Но она, поглощенная собственным горем, не слышала его. Урджин влетел в дом, и, подхватив ее, начал оттаскивать от тела ребенка к выходу.

— Нет, нет, оставь меня! — кричала она. — Нет, не смей!

— Это ловушка, нужно уходить.

— Я должна похоронить его!

— Ему уже все равно.

Эста вывернулась из-под его рук и, занося кулаки, стала бить его по лицу.

— Успокойся! — кричал он, защищаясь.

— Тебе все равно! Ублюдок! Тебе наплевать на них! Я тебя ненавижу! Ненавижу!

Урджин ударил ее по щеке. Эста, ошеломленная произошедшим, поднесла ладонь к пылающему лицу.

— Я сказал, что нужно уходить. Пошли.

Она развернулась и побежала к кораблю. Вдруг в небе засветилась искрящаяся точка. Она приближалась на большой скорости к ним.

— Ракета! — закричал Урджин, и, схватив Эсту за шиворот, поволок ее в другую сторону.

Они успели пробежать метров двадцать, прежде чем снаряд попал в цель. Корабль взорвался. Ударная волна оглушительной мощи распространилась вокруг, стерев с лица земли и деревню, и людей, что все еще были в ней. Эста из-за плеча Урджина словно в замедленной съемке наблюдала, как каменные постройки превращаются в пыль, а затем все пространство вокруг накрывает пламя, стелющееся по куполу энергетической капсулы, под которой они оказались. Она закрыла глаза и вжалась в тело мужа, обняв его руками.

Спустя пять минут все стихло. Они поднялись с земли и только тогда поняли, что стоят посреди кратера, оставленного взрывом и простирающегося на киллометры вокруг. Вся земля возле них оплавилась, образовав раскаленную корку из стекла и металла. При всем желании, они не могли сдвинуться с места, потому что ступить куда-либо еще, кроме как на клочок нетронутой земли, оставшийся под ними, они не могли.

— Нам повезет, если Назефри прилетит сюда.

— Не она, так Камилли, — ответил Урджин.

— Урджин, прости меня.

Урджин повернулся к ней лицом и сдвинул брови.

— В действительности, я так не думала. Прости меня.

— Я знаю, малыш, — вздохнул он и, притянув к себе, крепко обнял. — Я все знаю…

Корабль Назефри подобрал их через пять минут. Назефри не хотела говорить о том, что испытала, когда увидела местность, где раньше была деревня. Камилли тоже молчал, не в силах поверить очевидному: эти двое живы.

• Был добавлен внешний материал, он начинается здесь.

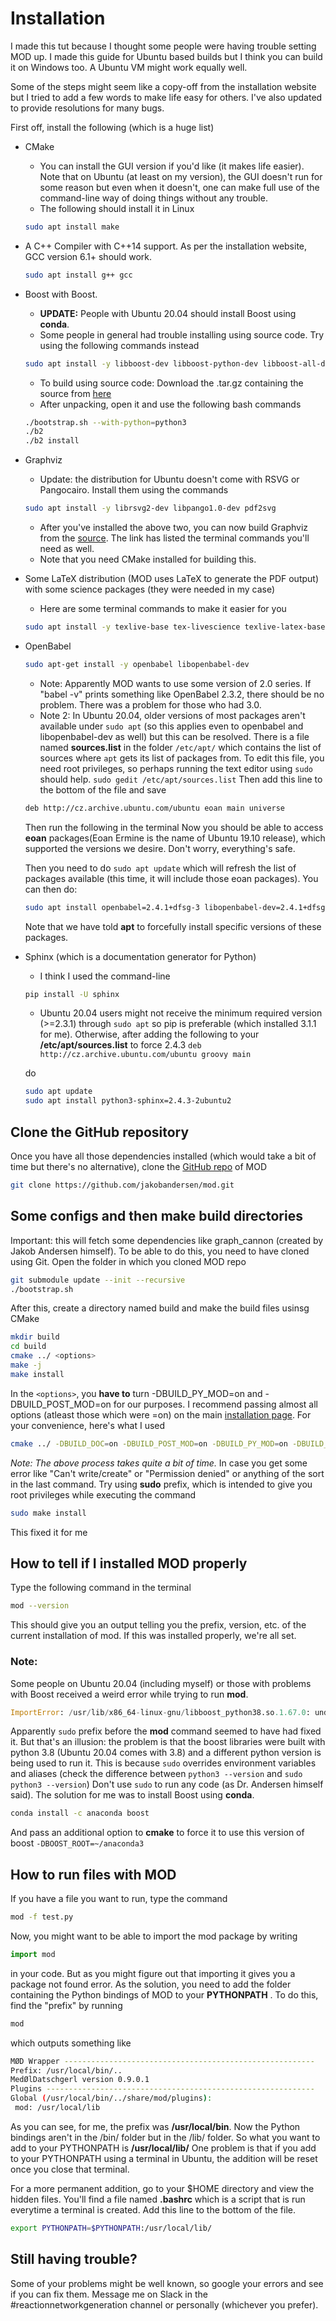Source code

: # Installation
I made this tut because I thought some people were having trouble setting MOD up. I made this guide for Ubuntu based builds but I think you can build it on Windows too. A Ubuntu VM might work equally well.

Some of the steps might seem like a copy-off from the installation website but I tried to add a few words to make life easy for others. I've also updated to provide resolutions for many bugs.

First off, install the following (which is a huge list)
* CMake
    * You can install the GUI version if you'd like (it makes life easier). Note that on Ubuntu (at least on my version), the GUI doesn't run for some reason but even when it doesn't, one can make full use of the command-line way of doing things without any trouble.
    * The following should install it in Linux
    ```bash
    sudo apt install make
    ```
* A C++ Compiler with C++14 support. As per the installation website, GCC version 6.1+ should work.
    ```bash
    sudo apt install g++ gcc
    ```
* Boost with Boost.
    * **UPDATE:** People with Ubuntu 20.04 should install Boost using **conda**.
    * Some people in general had trouble installing using source code. Try using the following commands instead
    ```bash
    sudo apt install -y libboost-dev libboost-python-dev libboost-all-dev
    ```
    * To build using source code: Download the .tar.gz containing the source from [here](https://www.boost.org/)
    * After unpacking, open it and use the following bash commands
    ```bash
    ./bootstrap.sh --with-python=python3
    ./b2
    ./b2 install
    ```
* Graphviz
    * Update: the distribution for Ubuntu doesn't come with RSVG or Pangocairo. Install them using the commands
    ```bash
    sudo apt install -y librsvg2-dev libpango1.0-dev pdf2svg
    ```
    * After you've installed the above two, you can now build Graphviz from the [source](https://graphviz.gitlab.io/_pages/Download/Download_source.html). The link has listed the terminal commands you'll need as well.
    * Note that you need CMake installed for building this.
* Some LaTeX distribution (MOD uses LaTeX to generate the PDF output) with some science packages (they were needed in my case)
    * Here are some terminal commands to make it easier for you
    ```bash
    sudo apt install -y texlive-base tex-livescience texlive-latex-base texlive-latex-extra
    ```
* OpenBabel
    ```bash
    sudo apt-get install -y openbabel libopenbabel-dev
    ```
    * Note: Apparently MOD wants to use some version of 2.0 series. If "babel -v" prints something like OpenBabel 2.3.2, there should be no problem. There was a problem for those who had 3.0.
    * Note 2: In Ubuntu 20.04, older versions of most packages aren't available under ```sudo apt``` (so this applies even to openbabel and libopenbabel-dev as well) but this can be resolved. There is a file named **sources.list** in the folder ```/etc/apt/``` which contains the list of sources where ```apt``` gets its list of packages from. To edit this file, you need root privileges, so perhaps running the text editor using ```sudo``` should help.
    ```sudo gedit /etc/apt/sources.list```
    Then add this line to the bottom of the file and save
    ```bash
    deb http://cz.archive.ubuntu.com/ubuntu eoan main universe
    ```
    Then run the following in the terminal
    Now you should be able to access **eoan** packages(Eoan Ermine is the name of Ubuntu 19.10 release), which supported the versions we desire. Don't worry, everything's safe.

    Then you need to do ```sudo apt update``` which will refresh the list of packages available (this time, it will include those eoan packages). You can then do:
    ```bash
    sudo apt install openbabel=2.4.1+dfsg-3 libopenbabel-dev=2.4.1+dfsg-3
    ```
    Note that we have told **apt** to forcefully install specific versions of these packages.
* Sphinx (which is a documentation generator for Python)
    * I think I used the command-line
    ```bash
    pip install -U sphinx
    ```
    * Ubuntu 20.04 users might not receive the minimum required version (>=2.3.1) through ```sudo apt``` so pip is preferable (which installed 3.1.1 for me). Otherwise, after adding the following to your **/etc/apt/sources.list** to force 2.4.3
    ```deb http://cz.archive.ubuntu.com/ubuntu groovy main```

    do
    ```bash
    sudo apt update
    sudo apt install python3-sphinx=2.4.3-2ubuntu2
    ```

## Clone the GitHub repository
Once you have all those dependencies installed (which would take a bit of time but there's no alternative), clone the [GitHub repo](https://github.com/jakobandersen/mod) of MOD

```bash
git clone https://github.com/jakobandersen/mod.git
```
## Some configs and then make build directories
Important: this will fetch some dependencies like graph_cannon (created by Jakob Andersen himself). To be able to do this, you need to have cloned using Git. Open the folder in which you cloned MOD repo 
```bash
git submodule update --init --recursive
./bootstrap.sh
```

After this, create a directory named build and make the build files usinsg CMake
```bash
mkdir build
cd build
cmake ../ <options>
make -j 
make install
```
In the ```<options>```, you **have to** turn -DBUILD_PY_MOD=on and -DBUILD_POST_MOD=on for our purposes. I recommend passing almost all options (atleast those which were =on) on the main [installation page](http://jakobandersen.github.io/mod/installation.html). For your convenience, here's what I used

```bash
cmake ../ -DBUILD_DOC=on -DBUILD_POST_MOD=on -DBUILD_PY_MOD=on -DBUILD_TESTING_SANITIZERS=on -DENABLE_SYMBOL_HIDING=on -DENABLE_DEP_SYMBOL_HIDING=on -DENABLE_IPO=on -DUSE_NESTED_GRAPH_CANON=on -DWITH_OPENBABEL=on
```

*Note: The above process takes quite a bit of time.*
In case you get some error like "Can't write/create" or "Permission denied" or anything of the sort in the last command. Try using **sudo** prefix, which is intended to give you root privileges while executing the command

```bash
sudo make install
```
This fixed it for me
## How to tell if I installed MOD properly
Type the following command in the terminal
```bash
mod --version
```
This should give you an output telling you the prefix, version, etc. of the current installation of mod. If this was installed properly, we're all set.
### **Note**:
Some people on Ubuntu 20.04 (including myself) or those with problems with Boost received a weird error while trying to run **mod**.
```python
ImportError: /usr/lib/x86_64-linux-gnu/libboost_python38.so.1.67.0: undefined symbol: _Py_tracemalloc_config
```
Apparently ```sudo``` prefix before the **mod** command seemed to have had fixed it. But that's an illusion: the problem is that the boost libraries were built with python 3.8 (Ubuntu 20.04 comes with 3.8) and a different python version is being used to run it. This is because ```sudo``` overrides environment variables and aliases (check the difference between ```python3 --version``` and ```sudo python3 --version```)
Don't use ```sudo``` to run any code (as Dr. Andersen himself said). The solution for me was to install Boost using **conda**.

```bash
conda install -c anaconda boost
```
And pass an additional option to **cmake** to force it to use this version of boost ```-DBOOST_ROOT=~/anaconda3```

## How to run files with MOD
If you have a file you want to run, type the command
```bash
mod -f test.py 
```

Now, you might want to be able to import the mod package by writing
```python
import mod
```
in your code. But as you might figure out that importing it gives you a package not found error. As the solution, you need to add the folder containing the Python bindings of MOD to your **PYTHONPATH**
. To do this, find the "prefix" by running 
```bash
mod
```
which outputs something like
```bash
MØD Wrapper --------------------------------------------------------
Prefix: /usr/local/bin/..
MedØlDatschgerl version 0.9.0.1
Plugins ------------------------------------------------------------
Global (/usr/local/bin/../share/mod/plugins):
 mod: /usr/local/lib
```
As you can see, for me, the prefix was **/usr/local/bin**. Now the Python bindings aren't in the /bin/ folder but in the /lib/ folder.
So what you want to add to your PYTHONPATH is **/usr/local/lib/**
One problem is that if you add to your PYTHONPATH using a terminal in Ubuntu, the addition will be reset once you close that terminal.

For a more permanent addition, go to your $HOME directory and view the hidden files. You'll find a file named **.bashrc** which is a script that is run everytime a terminal is created. Add this line to the bottom of the file.
```bash
export PYTHONPATH=$PYTHONPATH:/usr/local/lib/
```
## Still having trouble?
Some of your problems might be well known, so google your errors and see if you can fix them. Message me on Slack in the #reactionnetworkgeneration channel or personally (whichever you prefer).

— Давайте возвращаться, — сказал Урджин, вваливаясь в грузовой отсек после тяжелого подъема по спасательному тросу.

Они едва успели войти в зал управления кораблем, как странное свечение ослепило их сквозь окна. Этот яркий белый свет исчез в одно мгновение, когда на радарной панели корабля замаячили два объекта, приближающихся к ним. Сигнал тревоги рассек тишину, и Эста четко представила себе, что происходит.

— Меняем курс! — закричала она. — Срочно!

Камилли вскочил за пульт ручного управления и потянул рукоятку джойстика в бок. Корабль накренился, и Назефри, Эста и Урджин полетели в сторону, ударившись головами о приборную доску.

Объекты так же быстро сменили курс, продолжая двигаться вслед за ними.

— Выпускай ракеты на них и уходи в сторону! — закричал Урджин, приваливаясь к жене и прижимая ее одной рукой к себе, а другой хватаясь за стойку панельных приборов. Корабль снова повело в сторону, и Урджин с Эстой и Назефри полетели к другой стене. Вспышка света вновь ослепила их и так же быстро погасла. Объекты исчезли с экранов радаров, но сигнал общей тревоги так и не смолк.

— Мы теряем высоту! — закричал Камилли. — Я не понимаю, где мы! Высота двести метров!

— Садись! — завопил Урджин и едва успел протянуть к жене руку, как сила удара корабля о землю оттолкнула его от нее, и он потерял сознание.